Ranya tertawa kecil, "Aku mau rujak buah deh" ujar Ranya.

Keegan melirik Ranya dengan tatapan setengah penasaran, setengah khawatir. "Oke, tapi cuma sebentar ya. Aku bakal coba cari rujak buah buat kamu."

Ranya tersenyum lebar, merasa sangat dihargai. "Aku tunggu di sini aja. Jangan lama-lama ya."
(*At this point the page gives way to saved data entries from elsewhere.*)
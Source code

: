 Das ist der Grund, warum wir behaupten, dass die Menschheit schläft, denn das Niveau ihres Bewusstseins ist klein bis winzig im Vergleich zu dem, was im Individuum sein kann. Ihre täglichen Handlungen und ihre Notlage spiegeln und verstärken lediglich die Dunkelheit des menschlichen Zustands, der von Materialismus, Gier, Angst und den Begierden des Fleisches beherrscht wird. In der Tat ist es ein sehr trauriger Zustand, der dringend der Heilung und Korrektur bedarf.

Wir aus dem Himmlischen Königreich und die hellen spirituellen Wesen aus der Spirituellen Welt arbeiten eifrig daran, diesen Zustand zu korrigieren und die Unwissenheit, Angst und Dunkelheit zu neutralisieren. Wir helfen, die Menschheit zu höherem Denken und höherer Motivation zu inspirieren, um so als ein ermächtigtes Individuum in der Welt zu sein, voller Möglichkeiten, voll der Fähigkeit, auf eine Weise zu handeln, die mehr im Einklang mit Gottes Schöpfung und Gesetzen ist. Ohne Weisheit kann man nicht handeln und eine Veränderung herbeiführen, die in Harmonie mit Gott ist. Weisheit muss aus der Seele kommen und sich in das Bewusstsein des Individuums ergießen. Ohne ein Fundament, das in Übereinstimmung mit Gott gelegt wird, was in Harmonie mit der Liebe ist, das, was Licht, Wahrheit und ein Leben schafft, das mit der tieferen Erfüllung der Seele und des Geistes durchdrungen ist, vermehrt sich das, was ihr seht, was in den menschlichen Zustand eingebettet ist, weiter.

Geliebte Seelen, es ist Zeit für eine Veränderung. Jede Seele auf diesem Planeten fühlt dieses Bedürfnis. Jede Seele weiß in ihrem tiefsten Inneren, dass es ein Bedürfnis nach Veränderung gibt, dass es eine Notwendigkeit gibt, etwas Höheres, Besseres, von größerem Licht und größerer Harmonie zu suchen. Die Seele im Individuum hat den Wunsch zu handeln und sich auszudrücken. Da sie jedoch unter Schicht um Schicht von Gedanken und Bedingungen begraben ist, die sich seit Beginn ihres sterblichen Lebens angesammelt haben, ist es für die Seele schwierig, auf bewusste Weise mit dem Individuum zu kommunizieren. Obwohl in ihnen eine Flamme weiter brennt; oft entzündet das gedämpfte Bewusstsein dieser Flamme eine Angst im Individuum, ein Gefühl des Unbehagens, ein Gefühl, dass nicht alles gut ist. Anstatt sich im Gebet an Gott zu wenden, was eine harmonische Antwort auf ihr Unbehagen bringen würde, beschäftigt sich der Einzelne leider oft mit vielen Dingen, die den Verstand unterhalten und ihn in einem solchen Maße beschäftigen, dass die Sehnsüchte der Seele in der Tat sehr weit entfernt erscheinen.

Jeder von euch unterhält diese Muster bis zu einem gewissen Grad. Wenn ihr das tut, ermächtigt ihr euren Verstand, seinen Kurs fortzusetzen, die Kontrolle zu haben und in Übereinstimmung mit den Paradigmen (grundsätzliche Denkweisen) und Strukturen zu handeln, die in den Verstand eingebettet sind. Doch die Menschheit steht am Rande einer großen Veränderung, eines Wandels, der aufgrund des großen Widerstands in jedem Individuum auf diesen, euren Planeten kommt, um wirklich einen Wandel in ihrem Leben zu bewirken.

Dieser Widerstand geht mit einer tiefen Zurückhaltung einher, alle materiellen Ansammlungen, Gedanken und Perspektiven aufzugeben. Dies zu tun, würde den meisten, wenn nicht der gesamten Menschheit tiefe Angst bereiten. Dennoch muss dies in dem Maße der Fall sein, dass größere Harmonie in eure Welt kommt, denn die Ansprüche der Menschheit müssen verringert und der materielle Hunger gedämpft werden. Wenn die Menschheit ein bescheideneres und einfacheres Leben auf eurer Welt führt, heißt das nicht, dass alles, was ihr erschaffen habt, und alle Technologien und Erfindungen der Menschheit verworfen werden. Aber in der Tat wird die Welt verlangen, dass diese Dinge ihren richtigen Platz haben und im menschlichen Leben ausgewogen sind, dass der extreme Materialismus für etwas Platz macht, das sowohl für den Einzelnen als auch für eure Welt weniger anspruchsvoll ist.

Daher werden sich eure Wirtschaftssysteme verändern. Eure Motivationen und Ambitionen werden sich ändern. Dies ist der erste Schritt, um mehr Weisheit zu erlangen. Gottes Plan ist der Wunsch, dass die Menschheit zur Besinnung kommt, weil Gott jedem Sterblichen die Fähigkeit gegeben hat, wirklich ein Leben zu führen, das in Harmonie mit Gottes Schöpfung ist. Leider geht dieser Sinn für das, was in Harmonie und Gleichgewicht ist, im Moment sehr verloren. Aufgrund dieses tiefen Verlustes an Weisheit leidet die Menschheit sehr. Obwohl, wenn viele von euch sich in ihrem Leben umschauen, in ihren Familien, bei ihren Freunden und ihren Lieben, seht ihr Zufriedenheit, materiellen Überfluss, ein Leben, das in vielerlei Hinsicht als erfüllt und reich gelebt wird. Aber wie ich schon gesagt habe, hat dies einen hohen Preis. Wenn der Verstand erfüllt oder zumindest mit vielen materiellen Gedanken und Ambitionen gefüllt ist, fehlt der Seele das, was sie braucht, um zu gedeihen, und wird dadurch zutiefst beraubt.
Keegan mengangguk dan segera beranjak dari rumah. Di luar, malam sudah mulai gelap dan udara mulai terasa dingin. Namun, Keegan tetap bertekad untuk menemukan rujak buah, meskipun odds-nya terlihat tipis.

Sementara itu, Ranya kembali duduk di sofa, mengatur posisi bantal-bantal untuk kenyamanannya. Dia merasa bersyukur memiliki seseorang seperti Keegan yang mau melakukan apapun untuk membuatnya bahagia.

Di luar, Keegan berkeliling, mencoba mencari penjual makanan atau warung yang mungkin masih buka. Ia melihat-lihat di sekitar lingkungan yang biasanya ramai pada siang hari, namun kini tampak sepi.